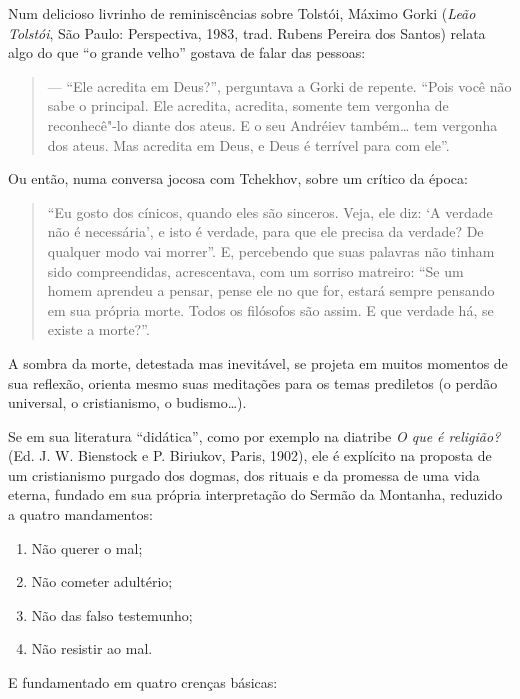 Num delicioso livrinho de reminiscências sobre Tolstói,
Máximo Gorki (\emph{Leão Tolstói}, São Paulo:
Perspectiva, 1983, trad. Rubens Pereira dos Santos) relata algo do que ``o grande velho'' gostava de falar das
pessoas:

\begin{quote}
--- ``Ele acredita em Deus?'', perguntava a Gorki de repente.
``Pois você não sabe o principal. Ele acredita, acredita, somente tem
vergonha de reconhecê"-lo diante dos ateus. E o seu Andréiev também\ldots{} tem vergonha dos ateus. Mas acredita em Deus, e Deus é terrível para com
ele''.
\end{quote}

Ou então, numa conversa jocosa com Tchekhov, sobre um crítico da época:

\begin{quote}
``Eu gosto dos cínicos, quando eles são sinceros. Veja, ele diz: `A
verdade não é necessária', e isto é verdade, para que ele precisa da
verdade? De qualquer modo vai morrer''. E, percebendo que suas palavras
não tinham sido compreendidas, acrescentava, com um sorriso matreiro:
``Se um homem aprendeu a pensar, pense ele no que for, estará sempre
pensando em sua própria morte. Todos os filósofos são assim. E que
verdade há, se existe a morte?''.
\end{quote}

A sombra da morte, detestada mas inevitável, se projeta em muitos
momentos de sua reflexão, orienta mesmo suas meditações para os temas
prediletos (o perdão universal, o cristianismo, o budismo\ldots{}).

Se em sua literatura ``didática'', como por exemplo na diatribe \emph{O que é
religião?} (Ed. J. W. Bienstock e P. Biriukov, Paris, 1902), ele é
explícito na proposta de um cristianismo purgado dos dogmas, dos rituais
e da promessa de uma vida eterna, fundado em sua própria interpretação
do Sermão da Montanha, reduzido a quatro mandamentos:

\begin{enumerate}
\def\labelenumi{\arabic{enumi})}
\item
  Não querer o mal;
\item
  Não cometer adultério;
\item
  Não das falso testemunho;
\item
  Não resistir ao mal.
\end{enumerate}

\noindent
E fundamentado em quatro crenças básicas:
____________________
## Task goal
Print the material above exactly, skipping its images.

## Exercise output
 Num delicioso livrinho de reminiscências sobre Tolstói,
Máximo Gorki (\emph{Leão Tolstói}, São Paulo:
Perspectiva, 1983, trad. Rubens Pereira dos Santos) relata algo do que ``o grande velho'' gostava de falar das
pessoas:

\begin{quote}
--- ``Ele acredita em Deus?'', perguntava a Gorki de repente.
``Pois você não sabe o principal. Ele acredita, acredita, somente tem
vergonha de reconhecê"-lo diante dos ateus. E o seu Andréiev também\ldots{} tem vergonha dos ateus. Mas acredita em Deus, e Deus é terrível para com
ele''.
\end{quote}

Ou então, numa conversa jocosa com Tchekhov, sobre um crítico da época:

\begin{quote}
``Eu gosto dos cínicos, quando eles são sinceros. Veja, ele diz: `A
verdade não é necessária', e isto é verdade, para que ele precisa da
verdade? De qualquer modo vai morrer''. E, percebendo que suas palavras
não tinham sido compreendidas, acrescentava, com um sorriso matreiro:
``Se um homem aprendeu a pensar, pense ele no que for, estará sempre
pensando em sua própria morte. Todos os filósofos são assim. E que
verdade há, se existe a morte?''.
\end{quote}

A sombra da morte, detestada mas inevitável, se projeta em muitos
momentos de sua reflexão, orienta mesmo suas meditações para os temas
prediletos (o perdão universal, o cristianismo, o budismo\ldots{}).

Se em sua literatura ``didática'', como por exemplo na diatribe \emph{O que é
religião?} (Ed. J. W. Bienstock e P. Biriukov, Paris, 1902), ele é
explícito na proposta de um cristianismo purgado dos dogmas, dos rituais
e da promessa de uma vida eterna, fundado em sua própria interpretação
do Sermão da Montanha, reduzido a quatro mandamentos:

\begin{enumerate}
\def\labelenumi{\arabic{enumi})}
\item
  Não querer o mal;
\item
  Não cometer adultério;
\item
  Não das falso testemunho;
\item
  Não resistir ao mal.
\end{enumerate}

\noindent
E fundamentado em quatro crenças básicas:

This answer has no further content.